## WHAT IS NEEDED
Whenever a line of the listing contains the string "Windows", return that line.

**********

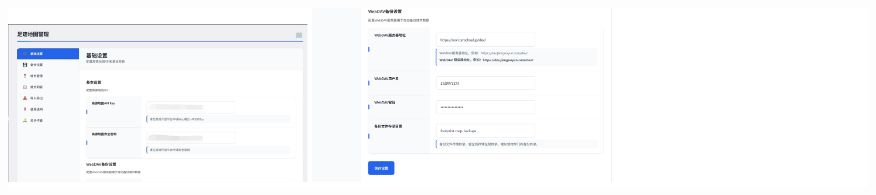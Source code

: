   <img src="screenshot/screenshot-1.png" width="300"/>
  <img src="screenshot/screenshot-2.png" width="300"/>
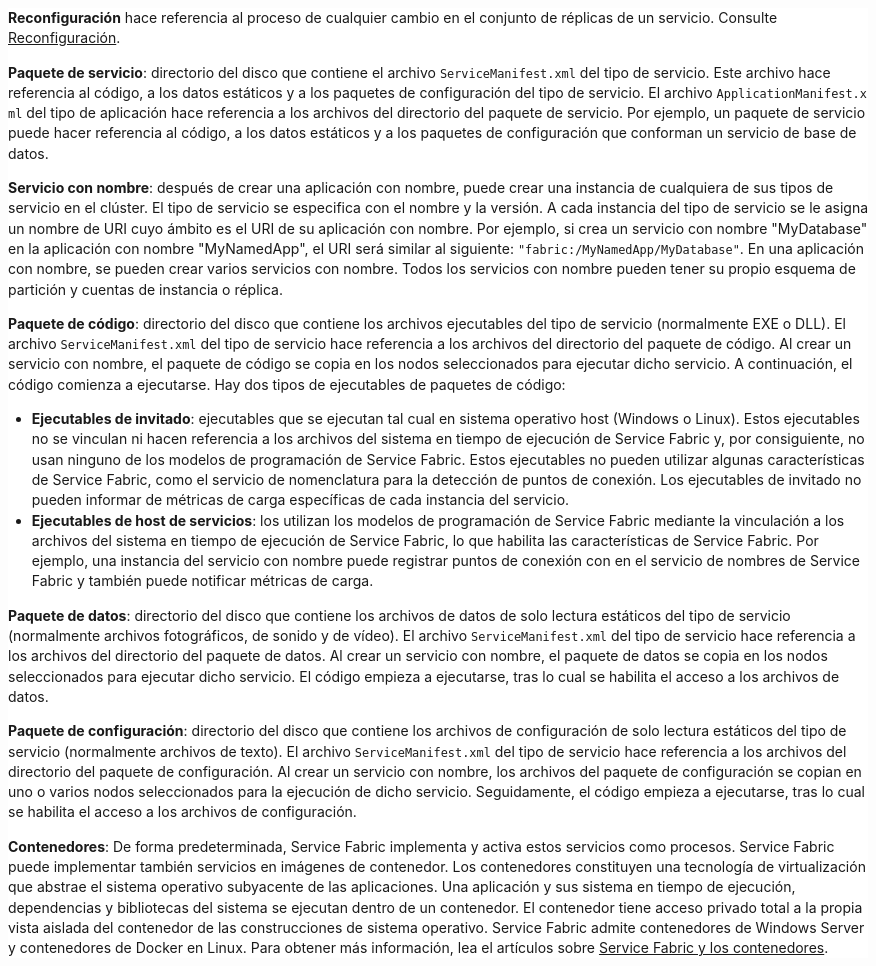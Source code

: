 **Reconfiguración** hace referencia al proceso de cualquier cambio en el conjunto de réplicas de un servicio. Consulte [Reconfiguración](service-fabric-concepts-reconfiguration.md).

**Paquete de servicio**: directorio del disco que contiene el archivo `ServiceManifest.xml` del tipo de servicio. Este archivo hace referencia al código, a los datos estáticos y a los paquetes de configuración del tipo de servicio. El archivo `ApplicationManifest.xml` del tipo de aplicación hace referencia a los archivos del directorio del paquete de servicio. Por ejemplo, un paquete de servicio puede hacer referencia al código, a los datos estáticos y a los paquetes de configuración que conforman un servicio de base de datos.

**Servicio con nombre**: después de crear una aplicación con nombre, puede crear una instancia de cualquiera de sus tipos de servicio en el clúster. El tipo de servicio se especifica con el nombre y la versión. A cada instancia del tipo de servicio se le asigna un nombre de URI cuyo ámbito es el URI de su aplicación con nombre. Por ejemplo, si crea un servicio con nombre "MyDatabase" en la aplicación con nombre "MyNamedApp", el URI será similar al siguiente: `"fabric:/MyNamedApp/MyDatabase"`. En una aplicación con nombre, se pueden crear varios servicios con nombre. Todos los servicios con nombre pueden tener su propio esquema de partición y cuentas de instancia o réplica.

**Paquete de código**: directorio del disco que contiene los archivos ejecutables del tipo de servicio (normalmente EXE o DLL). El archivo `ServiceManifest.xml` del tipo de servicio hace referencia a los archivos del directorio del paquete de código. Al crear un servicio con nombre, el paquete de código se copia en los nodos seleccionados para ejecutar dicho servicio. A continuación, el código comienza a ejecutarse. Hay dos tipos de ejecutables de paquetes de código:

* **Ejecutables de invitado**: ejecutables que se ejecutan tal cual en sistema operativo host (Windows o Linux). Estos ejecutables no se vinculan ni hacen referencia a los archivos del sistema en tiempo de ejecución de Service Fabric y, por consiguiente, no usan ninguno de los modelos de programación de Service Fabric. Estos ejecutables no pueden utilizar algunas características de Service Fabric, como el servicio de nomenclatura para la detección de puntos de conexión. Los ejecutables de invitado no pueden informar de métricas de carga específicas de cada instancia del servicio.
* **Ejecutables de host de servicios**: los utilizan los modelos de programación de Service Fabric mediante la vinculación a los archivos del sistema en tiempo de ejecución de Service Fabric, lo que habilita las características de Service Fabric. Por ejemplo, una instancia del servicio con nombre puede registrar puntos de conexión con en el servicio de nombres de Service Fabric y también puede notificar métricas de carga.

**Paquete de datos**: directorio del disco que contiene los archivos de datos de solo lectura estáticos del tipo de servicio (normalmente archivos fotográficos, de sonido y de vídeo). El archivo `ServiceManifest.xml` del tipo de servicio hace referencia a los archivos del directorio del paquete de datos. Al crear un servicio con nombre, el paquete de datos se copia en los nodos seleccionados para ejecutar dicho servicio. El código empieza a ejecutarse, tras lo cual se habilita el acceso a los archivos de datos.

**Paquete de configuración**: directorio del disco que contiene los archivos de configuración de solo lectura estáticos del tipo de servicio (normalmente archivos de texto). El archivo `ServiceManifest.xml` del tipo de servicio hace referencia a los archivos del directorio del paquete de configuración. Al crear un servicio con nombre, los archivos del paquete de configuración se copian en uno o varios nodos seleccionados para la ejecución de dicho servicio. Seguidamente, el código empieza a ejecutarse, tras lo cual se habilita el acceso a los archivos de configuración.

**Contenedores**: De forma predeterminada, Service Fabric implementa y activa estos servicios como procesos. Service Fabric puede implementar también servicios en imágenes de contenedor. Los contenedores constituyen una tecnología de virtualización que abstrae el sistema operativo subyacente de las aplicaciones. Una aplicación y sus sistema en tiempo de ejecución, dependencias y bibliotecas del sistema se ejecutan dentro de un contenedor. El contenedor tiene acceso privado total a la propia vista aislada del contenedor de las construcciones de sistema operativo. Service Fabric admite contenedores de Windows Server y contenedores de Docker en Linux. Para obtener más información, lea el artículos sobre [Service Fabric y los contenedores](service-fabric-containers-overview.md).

**********

## RESPONSE TO THIS EXERCISE
* **Ejecutables de invitado**: ejecutables que se ejecutan tal cual en sistema operativo host (Windows o Linux). Estos ejecutables no se vinculan ni hacen referencia a los archivos del sistema en tiempo de ejecución de Service Fabric y, por consiguiente, no usan ninguno de los modelos de programación de Service Fabric. Estos ejecutables no pueden utilizar algunas características de Service Fabric, como el servicio de nomenclatura para la detección de puntos de conexión. Los ejecutables de invitado no pueden informar de métricas de carga específicas de cada instancia del servicio.
**Contenedores**: De forma predeterminada, Service Fabric implementa y activa estos servicios como procesos. Service Fabric puede implementar también servicios en imágenes de contenedor. Los contenedores constituyen una tecnología de virtualización que abstrae el sistema operativo subyacente de las aplicaciones. Una aplicación y sus sistema en tiempo de ejecución, dependencias y bibliotecas del sistema se ejecutan dentro de un contenedor. El contenedor tiene acceso privado total a la propia vista aislada del contenedor de las construcciones de sistema operativo. Service Fabric admite contenedores de Windows Server y contenedores de Docker en Linux. Para obtener más información, lea el artículos sobre [Service Fabric y los contenedores](service-fabric-containers-overview.md).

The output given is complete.